Tuesday, July 22, 2014

The Georgia Runoff, Part Two

Where would coverage of the Republican primary for the U.S. Senate seat in Georgia be without a nice colored map?

May 20, 2014 GOP primary for the U.S. Senate in Georgia by county and winner's share of vote.

Note: The coloring scheme for the map is a little more complicated than usual. In Georgia's primary there were at least three candidates who had a better-than-30% shot at winning the nomination: eventual winner David Perdue (red), runner-up Rep. Jack Kingston (blue), and third place finisher, former Secretary of State Karen Handel (green). Two more candidates--Reps. Phil Gingrey and Paul Broun, who finished in fourth and fifth respectively--had little chance at actually winning the nomination but polled strongly enough to present a serious threat of a spoiler effect to the top three candidates. Unfortunately, creating consistent color gradients is much easier for two- or three-way races than it is for four- or five-way races because we can assign one candidate to each primary color. After three it gets messy. So in the map above, if a county was won by Rep. Gingrey or Rep. Broun, I've colored it in as the lightest shade of the runner-up (so, for example, Lincoln County was won by Rep. Broun with Perdue in second, so on the map it's colored in light pink).

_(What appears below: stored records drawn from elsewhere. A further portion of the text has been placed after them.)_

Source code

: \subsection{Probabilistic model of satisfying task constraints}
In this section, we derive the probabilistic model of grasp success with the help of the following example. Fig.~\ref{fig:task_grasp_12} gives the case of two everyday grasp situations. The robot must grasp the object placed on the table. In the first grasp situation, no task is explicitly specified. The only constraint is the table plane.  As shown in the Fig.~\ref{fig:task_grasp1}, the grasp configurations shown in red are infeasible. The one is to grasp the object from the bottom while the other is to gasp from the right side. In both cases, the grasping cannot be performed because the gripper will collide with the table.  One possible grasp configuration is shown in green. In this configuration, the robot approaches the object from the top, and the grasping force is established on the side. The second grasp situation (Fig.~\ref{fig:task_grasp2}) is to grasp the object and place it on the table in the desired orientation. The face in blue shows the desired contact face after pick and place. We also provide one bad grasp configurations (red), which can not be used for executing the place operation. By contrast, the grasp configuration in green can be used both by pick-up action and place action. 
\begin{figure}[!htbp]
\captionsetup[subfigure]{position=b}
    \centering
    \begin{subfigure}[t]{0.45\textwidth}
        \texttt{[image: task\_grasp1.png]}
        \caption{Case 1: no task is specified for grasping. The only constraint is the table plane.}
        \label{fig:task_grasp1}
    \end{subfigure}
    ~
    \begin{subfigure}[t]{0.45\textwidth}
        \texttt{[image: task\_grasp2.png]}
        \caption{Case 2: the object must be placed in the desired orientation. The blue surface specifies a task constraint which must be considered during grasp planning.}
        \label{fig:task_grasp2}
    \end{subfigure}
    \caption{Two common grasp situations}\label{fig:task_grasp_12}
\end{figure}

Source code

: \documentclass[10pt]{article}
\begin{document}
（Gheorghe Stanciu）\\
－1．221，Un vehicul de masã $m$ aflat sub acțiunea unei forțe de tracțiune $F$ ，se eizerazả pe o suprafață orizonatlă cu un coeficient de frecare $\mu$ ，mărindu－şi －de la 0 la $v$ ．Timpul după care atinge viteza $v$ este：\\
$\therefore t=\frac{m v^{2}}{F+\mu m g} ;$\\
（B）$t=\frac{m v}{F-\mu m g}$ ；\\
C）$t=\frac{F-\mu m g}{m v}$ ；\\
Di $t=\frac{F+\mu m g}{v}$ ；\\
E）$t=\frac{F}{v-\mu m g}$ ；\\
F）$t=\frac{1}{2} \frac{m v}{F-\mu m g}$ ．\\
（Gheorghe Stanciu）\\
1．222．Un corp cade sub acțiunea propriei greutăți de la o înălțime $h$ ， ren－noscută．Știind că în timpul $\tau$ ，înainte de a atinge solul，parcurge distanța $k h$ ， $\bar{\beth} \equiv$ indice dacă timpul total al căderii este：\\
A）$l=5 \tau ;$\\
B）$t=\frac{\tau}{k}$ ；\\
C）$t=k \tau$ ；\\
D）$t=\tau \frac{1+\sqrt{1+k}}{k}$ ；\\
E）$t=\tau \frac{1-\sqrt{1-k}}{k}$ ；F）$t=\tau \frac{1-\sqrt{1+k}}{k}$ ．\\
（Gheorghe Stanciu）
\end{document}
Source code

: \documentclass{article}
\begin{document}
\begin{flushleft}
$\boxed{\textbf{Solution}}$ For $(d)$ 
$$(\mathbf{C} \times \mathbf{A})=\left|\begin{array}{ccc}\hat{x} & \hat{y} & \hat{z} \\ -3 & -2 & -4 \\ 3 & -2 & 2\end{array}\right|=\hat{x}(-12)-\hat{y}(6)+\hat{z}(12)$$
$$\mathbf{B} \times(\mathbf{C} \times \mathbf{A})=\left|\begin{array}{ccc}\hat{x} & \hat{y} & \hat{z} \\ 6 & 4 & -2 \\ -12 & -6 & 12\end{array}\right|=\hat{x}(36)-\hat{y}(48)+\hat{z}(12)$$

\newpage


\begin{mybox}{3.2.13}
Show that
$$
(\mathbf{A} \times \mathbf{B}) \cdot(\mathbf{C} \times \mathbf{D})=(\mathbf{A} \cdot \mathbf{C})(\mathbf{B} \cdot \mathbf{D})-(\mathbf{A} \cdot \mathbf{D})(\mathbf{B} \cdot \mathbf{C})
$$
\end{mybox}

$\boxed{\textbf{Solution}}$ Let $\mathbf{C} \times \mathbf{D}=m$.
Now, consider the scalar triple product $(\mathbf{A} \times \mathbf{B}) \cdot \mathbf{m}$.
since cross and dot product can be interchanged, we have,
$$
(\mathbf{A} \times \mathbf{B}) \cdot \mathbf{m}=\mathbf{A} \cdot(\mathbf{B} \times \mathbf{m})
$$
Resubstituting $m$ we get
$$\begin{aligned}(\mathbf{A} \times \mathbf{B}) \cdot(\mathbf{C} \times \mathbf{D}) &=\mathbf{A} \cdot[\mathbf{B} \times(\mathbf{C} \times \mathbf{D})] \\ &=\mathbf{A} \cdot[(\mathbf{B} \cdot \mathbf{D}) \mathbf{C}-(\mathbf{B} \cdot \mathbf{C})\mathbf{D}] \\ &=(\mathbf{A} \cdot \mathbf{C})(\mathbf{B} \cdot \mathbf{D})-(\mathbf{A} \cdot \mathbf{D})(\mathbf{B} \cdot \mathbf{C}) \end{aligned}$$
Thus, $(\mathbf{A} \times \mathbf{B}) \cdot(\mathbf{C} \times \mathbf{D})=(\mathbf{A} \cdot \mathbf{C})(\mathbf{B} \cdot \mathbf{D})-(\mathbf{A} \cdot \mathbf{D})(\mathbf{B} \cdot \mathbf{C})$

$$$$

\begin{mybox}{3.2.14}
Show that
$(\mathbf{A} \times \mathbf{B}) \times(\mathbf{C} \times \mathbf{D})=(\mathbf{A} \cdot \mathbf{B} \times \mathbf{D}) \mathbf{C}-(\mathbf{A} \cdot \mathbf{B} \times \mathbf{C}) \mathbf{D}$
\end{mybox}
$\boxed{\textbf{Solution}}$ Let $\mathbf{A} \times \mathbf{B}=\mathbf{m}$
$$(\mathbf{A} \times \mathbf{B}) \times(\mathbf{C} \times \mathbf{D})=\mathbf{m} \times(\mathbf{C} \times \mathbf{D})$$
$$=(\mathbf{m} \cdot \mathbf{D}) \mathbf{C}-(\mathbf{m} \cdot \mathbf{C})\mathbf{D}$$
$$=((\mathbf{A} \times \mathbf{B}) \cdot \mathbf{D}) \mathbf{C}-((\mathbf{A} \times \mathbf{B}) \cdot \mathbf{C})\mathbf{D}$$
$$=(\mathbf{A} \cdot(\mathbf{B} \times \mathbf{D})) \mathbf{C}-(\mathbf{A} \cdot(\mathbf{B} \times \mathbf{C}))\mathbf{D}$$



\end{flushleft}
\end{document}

The point of the map is still there: the primary, at least, was divided regionally, with Perdue performing pretty well statewide except in the coastal plain, which is located in Rep. Kingston's 1st district. Rep. Kingston racked up huge margins in his district and in the surrounding counties, compensating for his weak performance upstate. The regional divide is sharp enough that we can expect it to persist to some degree in the runoff. 

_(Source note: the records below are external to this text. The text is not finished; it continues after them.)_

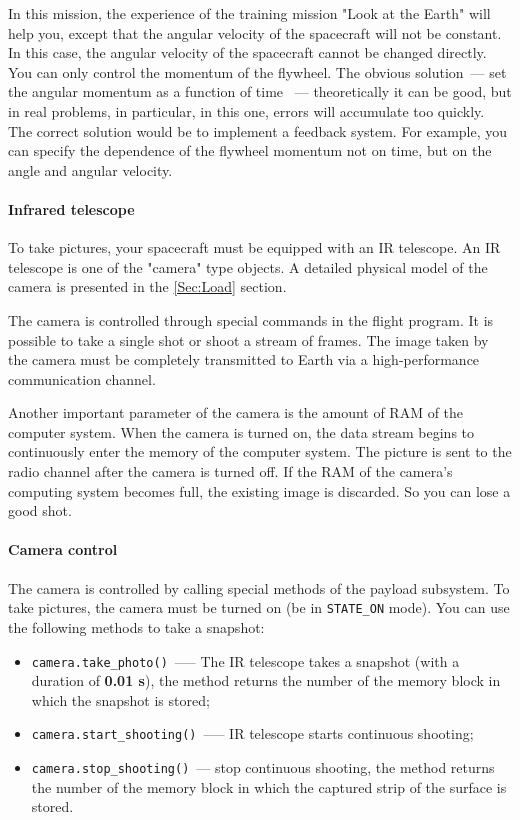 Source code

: \documentclass[12pt,a4paper]{article}
\begin{document}
In this mission, the experience of the training mission "Look at the Earth" will help you, except that the angular velocity of the spacecraft will not be constant. In this case, the angular velocity of the spacecraft cannot be changed directly. You can only control the momentum of the flywheel. The obvious solution~--- set the angular momentum as a function of time ~--- theoretically it can be good, but in real problems, in particular, in this one, errors will accumulate too quickly. The correct solution would be to implement a feedback system. For example, you can specify the dependence of the flywheel momentum not on time, but on the angle and angular velocity.

\paragraph{Infrared telescope}

To take pictures, your spacecraft must be equipped with an IR telescope. An IR telescope is one of the "camera" type objects. A detailed physical model of the camera is presented in the \ref{Sec:Load} section.

The camera is controlled through special commands in the flight program. It is possible to take a single shot or shoot a stream of frames. The image taken by the camera must be completely transmitted to Earth via a high-performance communication channel.

Another important parameter of the camera is the amount of RAM of the computer system. When the camera is turned on, the data stream begins to continuously enter the memory of the computer system. The picture is sent to the radio channel after the camera is turned off. If the RAM of the camera's computing system becomes full, the existing image is discarded. So you can lose a good shot.

\paragraph{Camera control}

The camera is controlled by calling special methods of the payload subsystem. To take pictures, the camera must be turned on (be in \verb'STATE_ON' mode). You can use the following methods to take a snapshot:

\begin{itemize}
\item \verb'camera.take_photo()'~--— The IR telescope takes a snapshot (with a duration of \textbf{0.01 s}), the method returns the number of the memory block in which the snapshot is stored;
\item \verb'camera.start_shooting()'~--— IR telescope starts continuous shooting;
\item \verb'camera.stop_shooting()'~--- stop continuous shooting, the method returns the number of the memory block in which the captured strip of the surface is stored.
\end{itemize}
\end{document}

However, the red/blue divide on the map obscures Sec. Handel's strong second-place finishes all over the northern half of the state. We can draw two reasonable yet opposite conclusions from this. Stated simply:
  1. Rep. Kingston's weak performance in the north and central parts of the state (he placed below Sec. Handel in many counties) can be explained by a Karen Handel spoiler effect, where the Secretary of State took votes in the north that might otherwise have gone to Rep. Kingston. With Sec. Handel out of the race, those voters will vote for Rep. Kingston this time around, if they bother to go vote at all. Or....
  2. Because Sec. Handel performed most strongly in the north, her voter base shared more with that of Perdue than with that of Rep. Kingston. Now that she's no longer in the race, her supporters will be more likely to vote for Perdue this time around, if they bother to go vote at all.
And because this is a Republican primary runoff featuring two fairly similar mainline conservatives (as it would not had either Rep. Gingrey or Rep. Broun made the top two), it's somewhat difficult to determine which of the two conclusions is more likely based on ideology. However, I've already mentioned that one major change in the dynamics of the race has favored Rep. Kingston: the two runner-runner-ups, Sec. Handel and Rep. Gingrey, both endorsed him. These two endorsements make me inclined to believe that it's scenario #1 that's closer to what will happen.

Polling tells a different story that leads to the same conclusion of a Kingston victory. Immediately after the May 20 primary, PPP released a poll showing Rep. Kingston ahead 12 points; a McLaughlin poll the next week showed a 14-point lead. The poll history therefore suggests that despite Perdue's first place finish in the primary, voters overall preferred Rep. Kingston to Perdue all along: had it just been the two of them in the May 20 primary, Rep. Kingston would be the nominee now. And that doesn't seem to have changed all too much in the intervening two months, which is why this race still LEANS KINGSTON.

If you're a Georgia Republican reading this, the polls close in less than two hours. Go vote!